Tue Apr 15 2003 - last exit
last exit
i adopted an infant mountainback gorilla a few months ago. information on adopting infants and adults can be found at dian fossey's website. at the end of my small animal practicum, our group went to the zoo. we saw the tigers being fed, the lions play fighting...i was loving it...but when we got to the primates, and i saw the gorillas sitting on a small hill looking off into the distance, they made me cry. that pain and sadness comes from the same place when i see men degrade eachother.

there's no question i love dogs and cats etc. etc. but when i look into the eyes of a gorilla i see a beautiful humanity, something i rarely see in mankind.


here's an article and you can also check out this week's issue of Nature which has a cover story on the declining numbers of Gorillas and Chimps.


Apes on the verge of extinction
Tuesday, 8 April 2003

Chimpanzee and gorilla numbers in their
last African stronghold have crashed over
the past 20 years due to commercial
hunting for 'bushmeat' and an epidemic of
Ebola fever, a disturbing new report has
found.

Their fall has been so rapid, severe and
under-appreciated, that the conservation
status of both species should be upgraded
immediately to the critically endangered
category, according to the authors of the
report published in the latest issue of the
journal Nature.

"Without aggressive investments in law
enforcement, protected area management
and Ebola prevention, the next decade will
see our closest relatives pushed to the brink of extinction," said Dr Peter
Walsh, of the department of ecology and evolutionary biology at Princeton
University in New Jersey, USA. "The stark truth is that if we do not act
decisively our children may live in a world without wild apes."

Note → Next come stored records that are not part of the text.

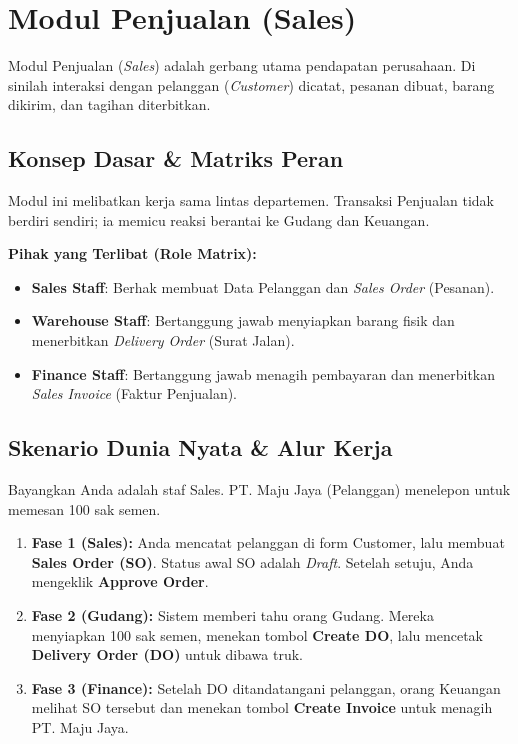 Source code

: \chapter{Modul Penjualan (Sales)}

Modul Penjualan (\textit{Sales}) adalah gerbang utama pendapatan perusahaan. Di sinilah interaksi dengan pelanggan (\textit{Customer}) dicatat, pesanan dibuat, barang dikirim, dan tagihan diterbitkan.

\section{Konsep Dasar \& Matriks Peran}
Modul ini melibatkan kerja sama lintas departemen. Transaksi Penjualan tidak berdiri sendiri; ia memicu reaksi berantai ke Gudang dan Keuangan.

\textbf{Pihak yang Terlibat (Role Matrix):}
\begin{itemize}
    \item \textbf{Sales Staff}: Berhak membuat Data Pelanggan dan \textit{Sales Order} (Pesanan).
    \item \textbf{Warehouse Staff}: Bertanggung jawab menyiapkan barang fisik dan menerbitkan \textit{Delivery Order} (Surat Jalan).
    \item \textbf{Finance Staff}: Bertanggung jawab menagih pembayaran dan menerbitkan \textit{Sales Invoice} (Faktur Penjualan).
\end{itemize}

\section{Skenario Dunia Nyata \& Alur Kerja}
Bayangkan Anda adalah staf Sales. PT. Maju Jaya (Pelanggan) menelepon untuk memesan 100 sak semen.
\begin{enumerate}
    \item \textbf{Fase 1 (Sales):} Anda mencatat pelanggan di form Customer, lalu membuat \textbf{Sales Order (SO)}. Status awal SO adalah \textit{Draft}. Setelah setuju, Anda mengeklik \textbf{Approve Order}.
    \item \textbf{Fase 2 (Gudang):} Sistem memberi tahu orang Gudang. Mereka menyiapkan 100 sak semen, menekan tombol \textbf{Create DO}, lalu mencetak \textbf{Delivery Order (DO)} untuk dibawa truk.
    \item \textbf{Fase 3 (Finance):} Setelah DO ditandatangani pelanggan, orang Keuangan melihat SO tersebut dan menekan tombol \textbf{Create Invoice} untuk menagih PT. Maju Jaya.
\end{enumerate}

The international research team's findings of a population crisis overturn
previous assumptions that gorillas and common chimps had a secure haven
in western equatorial Africa because the forests there were relatively intact.
Gabon and the Republic of Congo alone are thought to hold about 80% of the
world's gorillas and most of the common chimpanzees.

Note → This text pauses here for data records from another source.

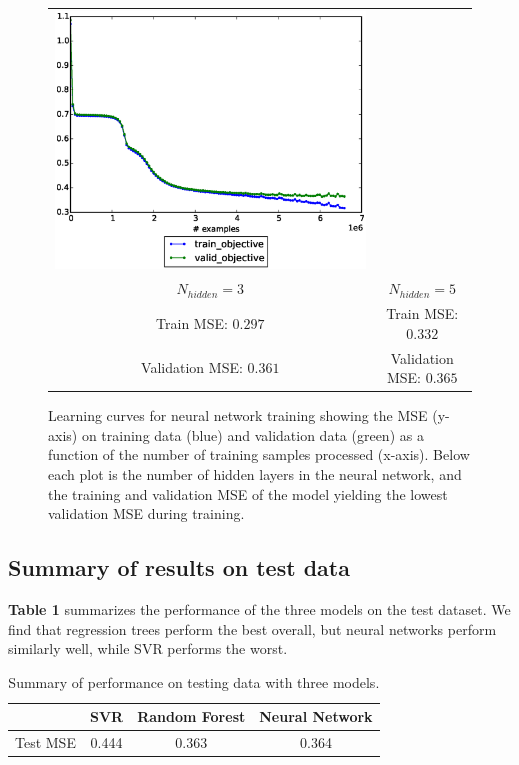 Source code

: \documentclass[12pt] {article}
\renewcommand{\baselinestretch}{1.2} %
\begin{document}
\begin{figure}[h!]
\begin{tabular}{cc}
\includegraphics[trim = 0mm 20mm 0mm 10mm, clip=true, width=.45\textwidth]{figdir/nn_mse_5.eps} \\
$N_{hidden}=3$ & $N_{hidden}=5$ \\
Train MSE: $0.297$ & Train MSE: $0.332$ \\
Validation MSE: $0.361$ & Validation MSE: $0.365$ \\
\end{tabular}
\caption{Learning curves for neural network training showing the MSE (y-axis) on training data (blue) and validation data (green) as a function of the number of training samples processed (x-axis). Below each plot is the number of hidden layers in the neural network, and the training and validation MSE of the model yielding the lowest validation MSE during training.}
\end{figure}
\renewcommand{\baselinestretch}{1.2} %

\subsection{Summary of results on test data}
\textbf{Table 1} summarizes the performance of the three models on the test dataset. We find that regression trees perform the best overall, but neural networks perform similarly well, while SVR performs the worst.
\begin{table}\centering
\begin{tabular}{cccc}
& SVR & Random Forest & Neural Network \\
\hline
Test MSE & 0.444 & 0.363 & 0.364
\end{tabular}
\caption{Summary of performance on testing data with three models.}
\end{table}
\end{document}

When the team surveyed ape sleeping nests at sites across Gabon over the
past three years and compared the results with a national survey conducted
two decades earlier - when high-density ape populations spanned the nation -
it estimated conservatively that ape numbers had plunged by more than half.

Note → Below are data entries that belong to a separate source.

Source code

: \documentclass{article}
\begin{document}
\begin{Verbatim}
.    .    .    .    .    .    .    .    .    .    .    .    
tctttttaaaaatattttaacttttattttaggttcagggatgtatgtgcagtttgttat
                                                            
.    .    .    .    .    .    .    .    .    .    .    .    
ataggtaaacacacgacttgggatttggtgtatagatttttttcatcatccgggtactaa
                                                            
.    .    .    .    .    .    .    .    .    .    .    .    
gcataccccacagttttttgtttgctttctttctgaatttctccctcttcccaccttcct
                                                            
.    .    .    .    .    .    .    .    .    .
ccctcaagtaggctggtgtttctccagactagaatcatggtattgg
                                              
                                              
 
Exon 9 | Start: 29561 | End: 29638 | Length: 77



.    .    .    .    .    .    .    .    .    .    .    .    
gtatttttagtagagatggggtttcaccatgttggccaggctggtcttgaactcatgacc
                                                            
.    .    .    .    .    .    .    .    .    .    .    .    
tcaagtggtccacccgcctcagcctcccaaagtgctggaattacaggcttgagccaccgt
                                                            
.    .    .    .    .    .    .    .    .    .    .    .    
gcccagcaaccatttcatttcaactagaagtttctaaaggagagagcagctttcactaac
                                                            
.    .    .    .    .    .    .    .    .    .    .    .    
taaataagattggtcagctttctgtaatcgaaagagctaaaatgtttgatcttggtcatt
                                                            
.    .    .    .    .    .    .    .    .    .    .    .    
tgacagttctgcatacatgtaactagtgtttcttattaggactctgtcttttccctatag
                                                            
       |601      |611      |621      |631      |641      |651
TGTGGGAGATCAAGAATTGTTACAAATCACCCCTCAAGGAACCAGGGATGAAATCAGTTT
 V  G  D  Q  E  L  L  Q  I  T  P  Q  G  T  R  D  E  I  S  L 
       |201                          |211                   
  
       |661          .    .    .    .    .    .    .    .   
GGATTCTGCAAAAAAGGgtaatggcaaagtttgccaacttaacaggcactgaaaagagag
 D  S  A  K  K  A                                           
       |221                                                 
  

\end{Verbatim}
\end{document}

The actual decline may be far greater, the report said. Only in the southwest and northeast of the country, in forests far distant from human nfluence,were ape numbers still high.

Those that suffered most were nearest to roads, Gabon's four major urban
centres, or sites of human Ebola outbreaks - revealing that ape numbers
cannot be reliably estimated by measuring the state of their forests alone.

"The primary cause of the decline in ape numbers during this period was
commercial hunting, facilitated by the rapid expansion of mechanised
logging," the report said. Economic migration and resettlement policies had
also had an impact.

Hunting for "bushmeat" was no longer a localised village-based activity but an organised commercial industry taking advantage of logging roads to gain
access to remote forests and supply salaried urban consumers.
"Furthermore, Ebola haemorrhagic fever is currently spreading through ape
populations in Gabon and Congo and now rivals hunting as a threat to apes,"
the report said.

Wildlife conservation workers have found many ape carcasses in Congo
forests over the past 18 months as the Ebola epidemic has worked its way
through ape populations there, especially those near where a human
epidemic occurred in 2001 at Mekambo.

A study population of gorillas at Lossi once numbered 143 individuals but
after exhaustive searches only seven could be found alive: seven carcasses
from that group have been found since December alone.

The epidemic is now approaching the world's densest gorilla and
chimpanzee populations in Odzala National Park.

Gorillas and common chimps are presently classified by the World
Conservation Union as endangered. A species listed as critically endangered
is expected to suffer "a reduction of at least 80% . . . within the next 10 year or three generations".

At the rate of decline exposed by the new survey, the two ape populations
would be expected to fall an additional 80% within 33 years - representing
only 1.5 generations for chimps and about two generations for gorillas.